Jamás hubo un accidente tan bonito como cuando se cruzaron tu mirada y la mía.

EL INSTANTE SE QUIEBRA

El aire es un espejo roto. En sus fragmentos, el tiempo se detiene, pero no muere. Camino entre los pedazos, y cada uno refleja un rostro que no reconozco: el mío, el tuyo, el de nadie. La ciudad respira bajo el sol, un jadeo de piedra y sombra, y en sus calles el eco de un tambor invisible marca el paso de los siglos. ¿Quién toca ese tambor? ¿Es el corazón del mundo o el latido de mi sangre?

El agua del río murmura secretos que no entiendo. Su corriente arrastra nombres, fechas, promesas que se deshacen como espuma. Me detengo en la orilla, y el reflejo de mi sombra se funde con la sombra del sauce. Somos uno, y somos nada. La dualidad se desvanece en el instante, pero el instante es un cuchillo: corta, sangra, cicatriza. 

Amor, dices, y la palabra se quema en mi boca. Es un fruto maduro que estalla en el paladar, dulce y amargo, semilla y ceniza. Te busco en el laberinto de mi piel, pero sólo encuentro el eco de tus pasos, el roce de tu ausencia. ¿Eres tú o es el viento quien me abraza? La carne es un templo, y también una ruina. En su altar, ofrezco mi silencio.

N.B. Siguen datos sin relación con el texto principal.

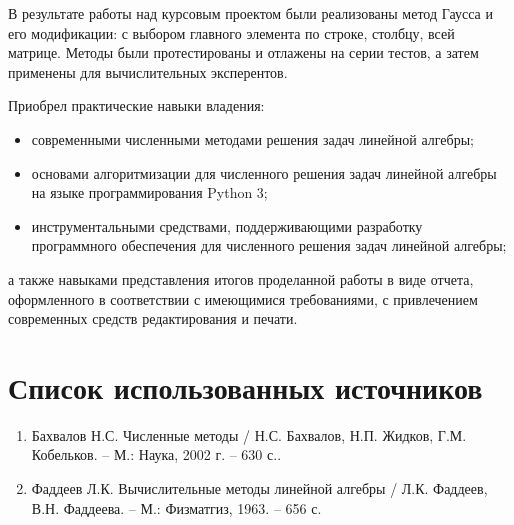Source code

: \documentclass[14pt, a4paper]{extarticle}
\begin{document}
	В результате работы над курсовым проектом были реализованы метод Гаусса и его модификации: с выбором главного элемента по строке, столбцу, всей матрице. Методы были протестированы и отлажены на серии тестов, а затем применены для вычислительных эксперентов.
	
	Приобрел практические навыки владения:
	
	\begin{itemize}
	\item современными численными методами решения задач линейной алгебры;
	
	\item основами алгоритмизации для численного решения задач линейной алгебры на языке программирования Python 3;
	
	\item инструментальными средствами, поддерживающими разработку программного обеспечения для численного решения задач линейной алгебры;
	
	\end{itemize}
	а также навыками представления итогов проделанной работы в виде отчета, оформленного в соответствии с имеющимися требованиями, с привлечением современных средств редактирования и печати.
	\section{Список использованных источников}
	\begin{enumerate}
		\item Бахвалов Н.С. Численные методы / Н.С. Бахвалов, Н.П. Жидков, Г.М. Кобельков. -- М.: Наука, 2002 г. – 630 с..
		
		\item Фаддеев Л.К. Вычислительные методы линейной алгебры / Л.К. Фаддеев, В.Н. Фаддеева. -- М.: Физматгиз, 1963. -- 656 с.
	\end{enumerate}
	
\end{document}
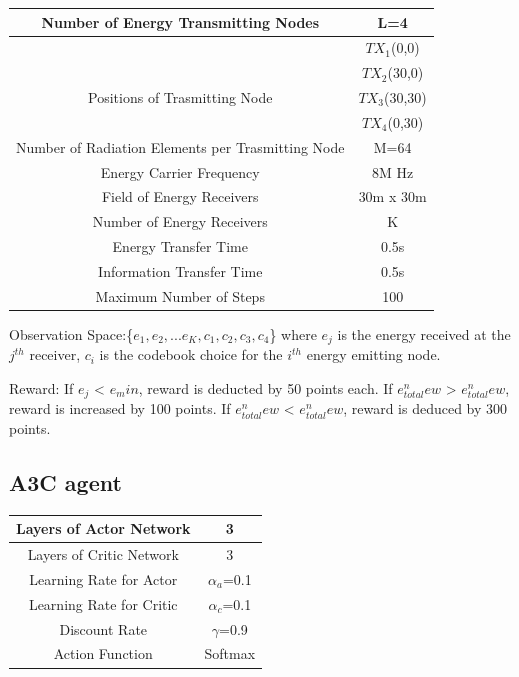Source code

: \begin{small}
\begin{center}
\begin{tabular}{ c c }
\hline
Number of Energy Transmitting Nodes & L=4\\
\hline
&$TX_1$(0,0)\\
&$TX_2$(30,0)\\
{Positions of Trasmitting Node}&$TX_3$(30,30)\\
&$TX_4$(0,30)\\
\hline
Number of Radiation Elements per Trasmitting Node & M=64\\
\hline
Energy Carrier Frequency & 8M Hz\\
\hline
Field of Energy Receivers & 30m x 30m\\
\hline
Number of Energy Receivers & K \\
\hline
Energy Transfer Time & 0.5s \\
\hline
Information Transfer Time & 0.5s\\
\hline
Maximum Number of Steps & 100\\
\hline

\end{tabular}
\end{center}
\end{small}

Observation Space:\{$e_1,e_2,...e_K,c_1,c_2,c_3,c_4$\}
where $e_j$ is the energy received at the $j^{th}$ receiver, $c_i$ is the codebook choice for the $i^{th}$ energy emitting node.

Reward: If $e_j$ < $e_min$, reward is deducted by 50 points each. If $e_{total}^new$ > $e_{total}^new$, reward is increased by 100 points. If $e_{total}^new$ < $e_{total}^new$, reward is deduced by 300 points.

\subsection{A3C agent}
\begin{small}
\begin{center}
\begin{tabular}{ c c }
\hline
Layers of Actor Network & 3\\
\hline
Layers of Critic Network & 3\\
\hline
Learning Rate for Actor & $\alpha_a$=0.1\\
\hline
Learning Rate for Critic & $\alpha_c$=0.1\\
\hline
Discount Rate & $\gamma$=0.9 \\
\hline
Action Function & Softmax \\
\hline

\end{tabular}
\end{center}
\end{small}

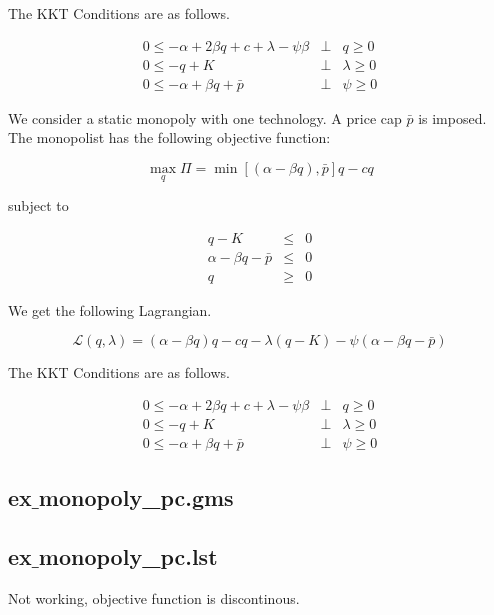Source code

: \documentclass[11pt,a4paper]{article}
\begin{document}
The KKT Conditions are as follows.

\begin{eqnarray*}
	0 \leq -\alpha + 2\beta q + c + \lambda - \psi\beta &\bot& q \geq 0\\
	0 \leq -q + K &\bot& \lambda \geq 0\\
        0 \leq - \alpha + \beta q + \bar{p}  &\bot& \psi \geq 0
\end{eqnarray*}

We consider a static monopoly with one technology. A price cap $\bar{p}$ is imposed. The monopolist has the following objective function:

\begin{equation*}
	\max_q\Pi = \min\left[(\alpha-\beta q),\bar{p}\right]q - cq 
\end{equation*}

subject to

\begin{eqnarray*}
	q - K &\leq& 0\\
        \alpha-\beta q - \bar{p} &\leq& 0 \\ 
	q &\geq& 0 
\end{eqnarray*}
 
We get the following Lagrangian.

\begin{equation*}
	\mathcal{L}(q,\lambda)= (\alpha-\beta q)q - cq -\lambda(q-K) - \psi\left(\alpha-\beta q-\bar{p}\right)
\end{equation*}

The KKT Conditions are as follows.

\begin{eqnarray*}
	0 \leq -\alpha + 2\beta q + c + \lambda - \psi\beta &\bot& q \geq 0\\
	0 \leq -q + K &\bot& \lambda \geq 0\\
        0 \leq - \alpha + \beta q + \bar{p}  &\bot& \psi \geq 0
\end{eqnarray*}

\subsection*{ex$\_$monopoly\_pc.gms}


\subsection*{ex$\_$monopoly\_pc.lst}


Not working, objective function is discontinous.
\end{document}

El cielo se inclina, pesado de estrellas. Cada una es un ojo que me mira, un ojo que no parpadea. ¿Qué ven en mí? Soy un hombre, un instante, un soplo. Pero en el vértigo de esa mirada, soy también el desierto, la ola, el relámpago que parte el roble. Todo converge en este punto, en este ahora que se desvanece mientras lo nombro. 

Y sin embargo, hay un puente. Entre el yo y el tú, entre el ahora y el nunca, se tiende un hilo de luz, frágil como el alba, fuerte como la muerte. Lo cruzo con los ojos cerrados, guiado por el rumor de tu voz, que es también la voz del mundo. Al otro lado, no hay fin, no hay comienzo: sólo el eterno girar de la danza, el círculo que se cierra y se abre, el instante que se quiebra para volverse entero.